* Data for analysis *
━━━━━━━━━━━━━━━━━━━━━━━━━━━━━━

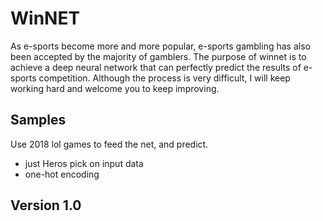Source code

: # WinNET

As e-sports become more and more popular, e-sports gambling has also been accepted by the majority of gamblers. The purpose of winnet is to achieve a deep neural network that can perfectly predict the results of e-sports competition. Although the process is very difficult, I will keep working hard and welcome you to keep improving.

## Samples

Use 2018 lol games to feed the net, and predict.

- just Heros pick on input data
- one-hot encoding

## Version 1.0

━━━━━━━━━━━━━━━━━━━━━━━━━━━━━━

* Task objective *
Keep every word of the records and none of the pictures when you print them again.

* Solved exercise *
Source code

: # WinNET

As e-sports become more and more popular, e-sports gambling has also been accepted by the majority of gamblers. The purpose of winnet is to achieve a deep neural network that can perfectly predict the results of e-sports competition. Although the process is very difficult, I will keep working hard and welcome you to keep improving.

## Samples

Use 2018 lol games to feed the net, and predict.

- just Heros pick on input data
- one-hot encoding

## Version 1.0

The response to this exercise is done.